> Goal of the exercise
From the line with "- **Long Training" through the final line of the entries below, write out each line exactly and nothing else.

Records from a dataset
++++++

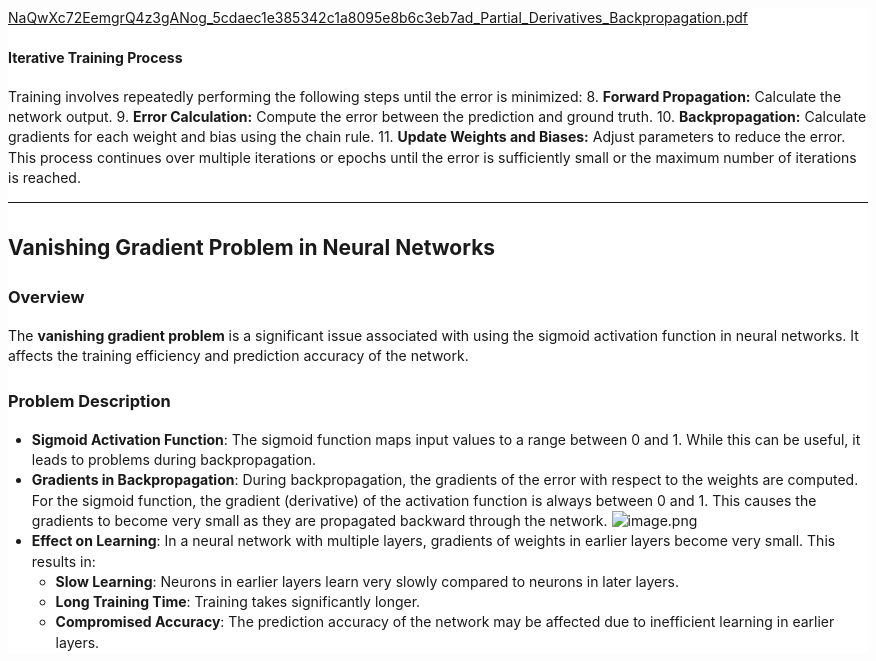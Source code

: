 [NaQwXc72EemgrQ4z3gANog_5cdaec1e385342c1a8095e8b6c3eb7ad_Partial_Derivatives_Backpropagation.pdf](https://prod-files-secure.s3.us-west-2.amazonaws.com/03e82b26-cccb-4906-bb56-adabcbdc0655/038b0865-3aac-462b-bab6-083877527b3b/NaQwXc72EemgrQ4z3gANog_5cdaec1e385342c1a8095e8b6c3eb7ad_Partial_Derivatives_Backpropagation.pdf?X-Amz-Algorithm=AWS4-HMAC-SHA256&X-Amz-Content-Sha256=UNSIGNED-PAYLOAD&X-Amz-Credential=ASIAZI2LB4662IJG6GRR%2F20250131%2Fus-west-2%2Fs3%2Faws4_request&X-Amz-Date=20250131T062101Z&X-Amz-Expires=3600&X-Amz-Security-Token=IQoJb3JpZ2luX2VjEKr%2F%2F%2F%2F%2F%2F%2F%2F%2F%2FwEaCXVzLXdlc3QtMiJHMEUCIQDMPf%2FH9fHtvQQ0FNo4uj3VHGuCkFzEJ7D5f0d1CUF%2BkwIgPcY9STS8R4Tt74%2BEgvJ8jy24i2T45WHsD7AuLjTi7n4qiAQIs%2F%2F%2F%2F%2F%2F%2F%2F%2F%2F%2FARAAGgw2Mzc0MjMxODM4MDUiDI5kabd1lBEYOuby3ircA9rrDqzNrigYoiv7U215GRD6%2BFAIyAJgVRlnUlpkfUUIgFpf5S4vQKRdNxhY%2B8x%2FAzRJLHOLGTzWWNCrcsI4gtsYtkvmd8aaIFqE4kt5yTvpyVf4m7%2B509h3XmM93NwaWdFK9nvdYPnodd6jcxUrp3QI2JNjL2x5YAz%2FNugyLZwiVMkU8UWrbxovW2%2BozZyCpt0fa43xCUACnRZL%2B7ab6IloHG%2Bn%2FJSQXAMsFpun618et7KOweuLaTJaAVrBhGq1TTRKAP4eeJbvtvlkL4Gyd3HgP9QEhgsI1SnOCtG%2F7FU5jIsW0bDH6gFyGzK2RlEu31ZrdliYMsaQ5f8gDHxcZwHe3WhswmNR5EMZpVINVJ3aAsB6f39r10RUPHxNKPaN6yGwGgfZcJt4mWg73UoTW%2Fs4DNtF%2Fn40%2FBipu11YM8NVCaytKEC2r8URp85Oi0PFrH5wjbrspPJO4PIw8dHO6XNcUE5ZKR5j2s6ElsJXT2szabc20Hayfn%2FCxtJ26TOXF6BLsPSUzY2uPAI2EEBduhYW%2BwRRdKNMSaqhFKTQYgg21ZXBfsa%2B8P12zKP%2B2i2wsmZYaDbEgVnxRUzMG5EA0y7kaoeYMoT9josKnoBQcGsO8eVubhj8NNhWePoLMJvQ8LwGOqUBLXzSqq82j8RqRisxwhYqm3j2G%2BEnmw0kdHWpU12pqbvjGOBq2SEOsSjFmrKWur%2B9Iw8N5ZoAOcYdKLl%2BDyB0aiD4jiYKE0hnh3KsxTkqgGSJ%2BgQVQR%2BfwphYIM38pZUTjDz5v0b8WJq5ABblynG2tpiXcYtwPEzjTsA8xuo3p6xm4STXkuBLzGPo232mDhRMI1A3HQkS6ZJlLTzEMdaQhhQzYk79&X-Amz-Signature=22f949345a0cb11d61ab4785b3fee297b08afc561c03eba7655a1ce37bd90ed0&X-Amz-SignedHeaders=host&x-id=GetObject)
#### Iterative Training Process
Training involves repeatedly performing the following steps until the error is minimized:
8. **Forward Propagation:** Calculate the network output.
9. **Error Calculation:** Compute the error between the prediction and ground truth.
10. **Backpropagation:** Calculate gradients for each weight and bias using the chain rule.
11. **Update Weights and Biases:** Adjust parameters to reduce the error.
This process continues over multiple iterations or epochs until the error is sufficiently small or the maximum number of iterations is reached.
___
## Vanishing Gradient Problem in Neural Networks
### Overview
The **vanishing gradient problem** is a significant issue associated with using the sigmoid activation function in neural networks. It affects the training efficiency and prediction accuracy of the network.
### Problem Description
- **Sigmoid Activation Function**: The sigmoid function maps input values to a range between 0 and 1. While this can be useful, it leads to problems during backpropagation.
- **Gradients in Backpropagation**: During backpropagation, the gradients of the error with respect to the weights are computed. For the sigmoid function, the gradient (derivative) of the activation function is always between 0 and 1. This causes the gradients to become very small as they are propagated backward through the network.
![image.png](https://prod-files-secure.s3.us-west-2.amazonaws.com/03e82b26-cccb-4906-bb56-adabcbdc0655/1300f8d7-31e2-4054-a375-dd0677d27731/image.png?X-Amz-Algorithm=AWS4-HMAC-SHA256&X-Amz-Content-Sha256=UNSIGNED-PAYLOAD&X-Amz-Credential=ASIAZI2LB4662B524YMQ%2F20250131%2Fus-west-2%2Fs3%2Faws4_request&X-Amz-Date=20250131T062101Z&X-Amz-Expires=3600&X-Amz-Security-Token=IQoJb3JpZ2luX2VjEKr%2F%2F%2F%2F%2F%2F%2F%2F%2F%2FwEaCXVzLXdlc3QtMiJHMEUCIDS2rp6Wpl4X%2BcKQEJFJhDgfRcNVMbd62QiskEaQSw5%2BAiEAicMO0AoExVOQjgkgL2Iz09jZRyC3k98BSrsAaPaMXeUqiAQIs%2F%2F%2F%2F%2F%2F%2F%2F%2F%2F%2FARAAGgw2Mzc0MjMxODM4MDUiDO0HzgEvbQK%2BW8V%2FESrcA2OQQZFmpDZ0KTAypKn%2BCF96qAQPzgh09dr1xGi4fNpu6afJT5Jo0qMn9OiZPh%2BYnRUg8x2Xnr5eH5Y7pkn9a3zm%2B%2BQi90IE4u%2FHm6gMsaKveat4J4KJyykmhvxMPOBaQO1OmwlhWlmFNrv%2BfYMj3hCPLFxkp0dZxAyjiikuXLpOvANmgEiMY3UfJvj%2BXpUnHsM%2Be5Wd%2BI3Lets%2FpZKwj3w3HKRTk7586Y96rxgwGX540dIVStmtkaCIQu7aF1W3YsHmy0dvPXrK56aoPVoyX8abEovErgGym6VP%2F8dl6b93LbVKlzzwRAJ3aRnT4fu9qXVgIO9FJS9S%2FZx2e54l0l01%2BIOcNh%2FRsTGsTsdtMoxLq4B7acK1cVsBEUaq1oWKuXafwKoOnD0nxpdQg114hi50V%2B3tQUxFFLjygqCjrtjBKJh2w9F8c0qRhpl5WCH3790P%2BeZSKP7PKwFqbEU3PTgkjnkxWQj29Na%2FdMHBU5XQ6hMe%2By8awS1N2%2F1nwVuBdA%2BT%2Bsgt2b%2B7qxATDzGaQocyxJDNiZmBrQk2RV6UiInPK3TVeiWb6XMoEghkRNCF2MOJeR4qTHv4nJdTKaMPBYhgK%2Bic0BSaEe%2FJtmFsnFFfuPg3oMY%2FLsCwWCYfMMDQ8LwGOqUBP%2BJhKhozByQYABLvO9gzp4LHeFUYwnxKZOcO5nIQr44Z686sjfNPnjdSdQ0xTja3M0AEkGiQljyRhEviRIfZHNaIotf8KTRsepgZEYoqG%2FvLT8dWVasXazCDmxZWk044CyXtT%2BHA7Gr1nY6%2BYa5h7R8SaZlkxLlJqX8VNEcOdDFqsiSsVxn5oZt6Tu%2BiL6Ki8ZiaHmcbaA1TVjtClb9I50yLI5We&X-Amz-Signature=34c791103797140a445e12c8c9b9a48e6e390b766e8311fd81f1653fc8ac5650&X-Amz-SignedHeaders=host&x-id=GetObject)
- **Effect on Learning**: In a neural network with multiple layers, gradients of weights in earlier layers become very small. This results in:
	- **Slow Learning**: Neurons in earlier layers learn very slowly compared to neurons in later layers.
	- **Long Training Time**: Training takes significantly longer.
	- **Compromised Accuracy**: The prediction accuracy of the network may be affected due to inefficient learning in earlier layers.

++++++

> Answer to this problem
	- **Long Training Time**: Training takes significantly longer.
	- **Compromised Accuracy**: The prediction accuracy of the network may be affected due to inefficient learning in earlier layers.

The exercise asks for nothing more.